[[ THE DATA open ]]

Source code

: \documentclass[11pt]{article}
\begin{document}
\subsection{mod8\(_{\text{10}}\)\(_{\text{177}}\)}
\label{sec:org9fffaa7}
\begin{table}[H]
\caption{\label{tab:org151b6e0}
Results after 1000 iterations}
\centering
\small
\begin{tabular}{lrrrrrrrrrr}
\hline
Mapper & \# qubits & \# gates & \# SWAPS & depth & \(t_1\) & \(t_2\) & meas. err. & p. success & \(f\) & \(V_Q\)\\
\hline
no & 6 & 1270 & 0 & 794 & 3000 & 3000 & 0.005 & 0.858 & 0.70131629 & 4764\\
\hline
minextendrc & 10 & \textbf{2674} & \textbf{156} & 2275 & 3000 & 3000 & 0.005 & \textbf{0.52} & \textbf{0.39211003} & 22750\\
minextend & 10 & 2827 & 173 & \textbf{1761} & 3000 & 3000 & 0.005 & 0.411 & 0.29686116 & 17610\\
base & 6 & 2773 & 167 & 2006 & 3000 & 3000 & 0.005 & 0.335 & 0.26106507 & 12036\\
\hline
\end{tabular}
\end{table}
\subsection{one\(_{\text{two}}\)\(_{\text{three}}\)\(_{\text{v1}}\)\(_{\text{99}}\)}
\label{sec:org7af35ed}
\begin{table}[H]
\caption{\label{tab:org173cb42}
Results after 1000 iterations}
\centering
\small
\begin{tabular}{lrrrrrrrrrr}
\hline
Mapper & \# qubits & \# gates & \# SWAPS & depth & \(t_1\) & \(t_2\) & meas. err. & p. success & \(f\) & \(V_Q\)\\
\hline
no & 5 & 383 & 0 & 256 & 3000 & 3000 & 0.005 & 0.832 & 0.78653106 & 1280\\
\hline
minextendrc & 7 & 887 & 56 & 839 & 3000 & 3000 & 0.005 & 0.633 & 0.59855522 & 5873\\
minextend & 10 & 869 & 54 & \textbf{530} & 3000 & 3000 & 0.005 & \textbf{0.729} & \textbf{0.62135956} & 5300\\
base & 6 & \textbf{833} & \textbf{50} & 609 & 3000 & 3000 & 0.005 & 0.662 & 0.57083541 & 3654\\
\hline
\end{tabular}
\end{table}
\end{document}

[[ THE DATA closed ]]
[[ THE DATA open ]]

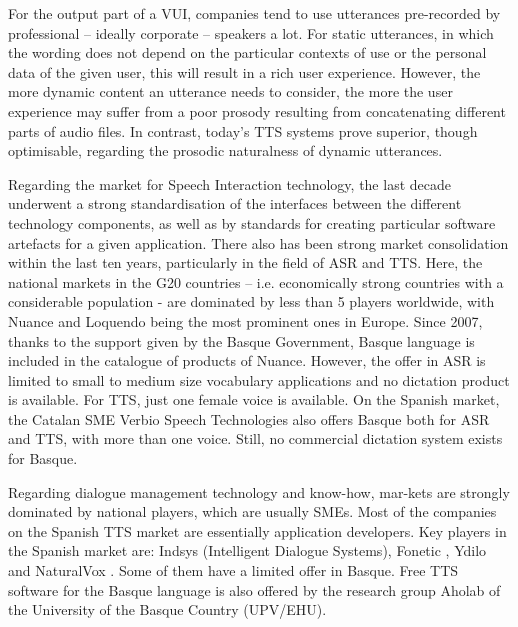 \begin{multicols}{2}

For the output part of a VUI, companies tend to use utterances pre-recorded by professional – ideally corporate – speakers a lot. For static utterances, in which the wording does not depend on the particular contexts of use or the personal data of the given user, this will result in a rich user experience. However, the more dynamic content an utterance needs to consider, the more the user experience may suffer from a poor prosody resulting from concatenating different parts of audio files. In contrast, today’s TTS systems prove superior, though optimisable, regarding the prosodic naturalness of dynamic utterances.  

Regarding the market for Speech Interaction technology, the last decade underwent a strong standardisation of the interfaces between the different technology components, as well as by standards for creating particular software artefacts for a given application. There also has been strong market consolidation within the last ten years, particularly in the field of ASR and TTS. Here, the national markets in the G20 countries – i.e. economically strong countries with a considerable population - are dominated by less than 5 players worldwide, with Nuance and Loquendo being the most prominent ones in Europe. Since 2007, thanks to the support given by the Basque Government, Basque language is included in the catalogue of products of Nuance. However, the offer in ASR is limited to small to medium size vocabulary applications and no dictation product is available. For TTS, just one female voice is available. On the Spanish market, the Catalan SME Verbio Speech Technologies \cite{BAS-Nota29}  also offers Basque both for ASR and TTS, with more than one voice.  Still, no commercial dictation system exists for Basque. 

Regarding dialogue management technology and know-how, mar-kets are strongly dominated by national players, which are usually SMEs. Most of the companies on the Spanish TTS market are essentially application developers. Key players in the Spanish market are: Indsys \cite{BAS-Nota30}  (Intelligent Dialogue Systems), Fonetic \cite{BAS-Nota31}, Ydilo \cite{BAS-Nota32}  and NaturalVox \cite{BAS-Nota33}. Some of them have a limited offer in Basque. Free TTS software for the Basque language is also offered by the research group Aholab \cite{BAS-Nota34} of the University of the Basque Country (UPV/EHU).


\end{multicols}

[[ THE DATA closed ]]
[[ THE DATA open ]]

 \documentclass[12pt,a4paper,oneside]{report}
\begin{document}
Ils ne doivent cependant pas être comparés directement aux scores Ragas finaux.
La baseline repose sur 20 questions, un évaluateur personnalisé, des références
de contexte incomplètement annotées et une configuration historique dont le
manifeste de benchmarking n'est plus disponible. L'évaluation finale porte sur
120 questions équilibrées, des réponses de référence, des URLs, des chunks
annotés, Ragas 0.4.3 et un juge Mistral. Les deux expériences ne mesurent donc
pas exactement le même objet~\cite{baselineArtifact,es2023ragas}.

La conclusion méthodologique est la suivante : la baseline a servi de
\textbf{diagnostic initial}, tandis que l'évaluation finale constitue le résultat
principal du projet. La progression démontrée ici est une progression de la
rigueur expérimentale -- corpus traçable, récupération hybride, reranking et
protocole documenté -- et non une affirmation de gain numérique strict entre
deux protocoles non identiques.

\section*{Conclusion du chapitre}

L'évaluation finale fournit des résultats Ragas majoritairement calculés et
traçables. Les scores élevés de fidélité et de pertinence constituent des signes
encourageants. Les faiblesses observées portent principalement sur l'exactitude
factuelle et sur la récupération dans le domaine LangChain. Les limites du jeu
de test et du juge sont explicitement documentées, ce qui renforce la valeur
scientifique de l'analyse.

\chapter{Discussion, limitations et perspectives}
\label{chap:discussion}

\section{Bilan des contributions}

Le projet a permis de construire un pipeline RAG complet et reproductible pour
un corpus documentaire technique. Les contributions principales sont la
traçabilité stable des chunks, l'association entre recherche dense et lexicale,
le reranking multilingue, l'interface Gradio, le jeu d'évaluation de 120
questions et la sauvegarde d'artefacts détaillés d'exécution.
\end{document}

[[ THE DATA closed ]]

The expected answer is a copy of each line in the records that holds the word "juge".

annotés, Ragas 0.4.3 et un juge Mistral. Les deux expériences ne mesurent donc
de test et du juge sont explicitement documentées, ce qui renforce la valeur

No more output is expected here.